Why a Haldiram story on SNG? Because at a time when economists are crying about insufficient FDI (foreign direct investment) into India, along come investment managers from across the world seeking a slice of Haldiram, the Nagpur and Delhi-based snack foods major valued at between $8.8 and 9.4 billion.
The Haldiram family, from what we read in the media, is holding out for more, as much as $10 billion and even if they settle for a little less, whoever heard of billions being sunk in Indian snacks.
At one level, it tells you that like Bollywood, samosa, dosa, chole bhature and so on are tickling palates around the world. Witness the starred opening of celebrity chef Vikas Khanna’s new restaurant Bungalow in New York recently, devoted to India’s “time honoured recipes and reimagined classics”.
If some saw that as the “Aha” moment in Indian cuisine, let’s not forget how Indian “curry” has slowly taken over staid British cuisine over the last few decades or that the Woodlands and Sarvana Bhavan chain of restaurants originating in southern India, has spread all over, from southeast Asia to the Arab Gulf states.
But we are digressing. There are hard economic lessons from the Haldiram investment saga. As mentioned previously, FDI into India appears to slowed. In an Op-ed in the Indian Express on Dec 6, economists Surjit Bhalla and Karan Bhasin say the government’s withdrawal from bilateral investment treaties is a “significant error of judgment. Foreign investors are less likely to invest without enforceability of contract, timely resolution of conflicts and predictability in judicial principles and actions.”

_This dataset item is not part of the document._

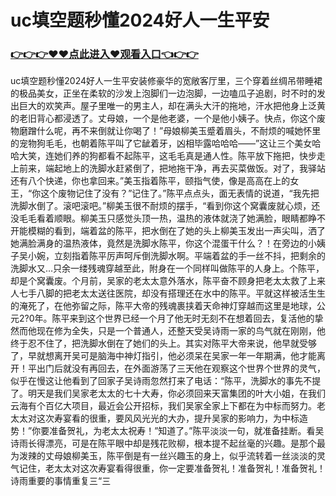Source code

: # uc填空题秒懂2024好人一生平安

### <a href="https://github.com/vcdfr/dswe/issues/1">👉👉👉♥♥点此进入♥观看入口👈👉👉</a>

uc填空题秒懂2024好人一生平安装修豪华的宽敞客厅里，三个穿着丝绸吊带睡裙的极品美女，正坐在柔软的沙发上泡脚们一边泡脚，一边嗑瓜子追剧，时不时的发出巨大的欢笑声。屋子里唯一的男主人，却在满头大汗的拖地，汗水把他身上泛黄的老旧背心都浸透了。丈母娘，一个是他老婆，一个是他小姨子。快点，你这个废物磨蹭什么呢，再不来倒就让你喝了！”母娘柳美玉蹙着眉头，不耐烦的喊她怀里的宠物狗毛毛，也朝着陈平叫了它龇着牙，凶相毕露哈哈哈——”这让三个美女哈哈大笑，连她们养的狗都看不起陈平，这毛毛真是通人性。陈平放下拖把，快步走上前来，端起地上的洗脚水赶紧倒了，把地拖干净，再去买菜做饭。对了，我驿站还有八个快递，你也拿回来。”美玉指着陈平，颐指气使，像是高高在上的女王，“你这个废物记住了没有？”记住了。”陈平点点头，面无表情的说道，“我先把洗脚水倒了。滚吧滚吧。”柳美玉很不耐烦的摆手，“看到你这个窝囊废就心烦，还没毛毛看着顺眼。柳美玉只感觉头顶一热，温热的液体就浇了她满脸，眼睛都睁不开能模糊的看到，端着盆的陈平，把水倒在了她的头上柳美玉发出一声尖叫，洒了她满脸满身的温热液体，竟然是洗脚水陈平，你这个混蛋干什么？！在旁边的小姨子吴小婉，立刻指着陈平厉声呵斥倒洗脚水啊。平端着盆的手一丝不抖，把剩余的洗脚水又…只余一缕残魂穿越至此，附身在一个同样叫做陈平的人身上。个陈平，却是个窝囊废。个月前，吴家的老太太意外落水，陈平奋不顾身把老太太救了上来人七手八脚的把老太太送往医院，却没有搭理还在水中的陈平。平就这样被活生生的淹死了，在他弥留之际，陈平大帝的残魂裹挟着天命神灯穿越而这里是地球，公元2?0年。陈平来到这个世界已经一个月了他无时无刻不在想着回去，复活他的挚然而他现在修为全失，只是一个普通人，还整天受吴诗雨一家的鸟气就在刚刚，他终于忍不住了，把洗脚水倒在了她们的头上。其实对陈平大帝来说，他早就受够了，早就想离开吴可是脑海中神灯指引，他必须呆在吴家一年一年期满，他才能离开！平出门后就没有再回去，在外面游荡了三天他在观察这个世界个世界的灵气，似乎在慢这让他看到了回家子吴诗雨忽然打来了电话：“陈平，洗脚水的事先不提了。明天是我们吴家老太太的七十大寿，你必须回来天富集团的叶大小姐，在我们云海有个百亿大项目，最近会公开招标，我们吴家全家上下都在为中标而努力。老太太对这次寿宴看的很重，要风风光光的大办，提升吴家的影响力，为中标造势！”你要准备贺礼，为老太太祝寿！”知道了。”陈平淡淡一句，就准备挂断。看吴诗雨长得漂亮，可是在陈平眼中却是残花败柳，根本提不起丝毫的兴趣。是那个最为泼辣的丈母娘柳美玉，陈平倒是有一丝兴趣玉的身上，似乎流转着一丝淡淡的灵气记住，老太太对这次寿宴看得很重，你一定要准备贺礼！准备贺礼！准备贺礼！诗雨重要的事情重复三“三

In other words, by pulling out of bilateral investment treaties, India has scared off foreign investors, who see only risk and no increase in returns on their investment. Slower growth also dampens investor sentiment.
China, despite all the negative reportage and slower growth, received over $90 billion in FDI vis a vis India’s $71 billion in 2023-24.
This is where Haldiram holds valuable lessons. It is an acknowledgement of some of the dynamics of the Indian market that includes factors such as urbanisation.
The World Bank has projected that by 2036, 40% of India’s population or 600 million will be living in towns and cities. Factor the rise in incomes as the economy continues to grow at between 5-to-6%, and a demographic profile where younger people predominate (currently they number 420 million or 29% of the population).
According to a survey by PRICE (People Research on India’s Consumer Economy), “these individuals hold significant power to influence India’s future,” even though 64% reside in rural India where issues of education, health, unemployment/underemployment remain major concerns.
Living in rural India does not mean they are less aspirational than their urban counterparts. Majority of the 256 medals India won at the Asian Games in 2023 were taken by young men and women from rural areas, small towns and families with incomes below Rs 5 lakh a year.
Young people, it is generally seen, are more inclined to experiment with their food. Today if Unity in Diversity is the benchmark, dosa and idli are consumed practically anywhere in the country with even Gurkha cooks making dosas in army messes in Ladakh.
“The dosa may seem more like a paratha, the sambar nothing like the original and the coconut chutney tasteless,” says an executive, handling government relations for a major EV maker, “but it’s still being eaten.”
His own background: of Bengali origin who grew up in Hyderabad lives in Delhi and travels the world. Which adds another point: as Indians travel more within India for education and work, their interaction with cultures and cuisines other than their own, can only increase.
Whichever way the Haldiram deal goes, some of the world’s biggest investment firms (Blackstone backed by Singapore’s GIC and Abu Dhabi Investment Authority, Bain Capital with Temasek) are in competition for a Taste of India. The humble Bhujiawala is getting his due!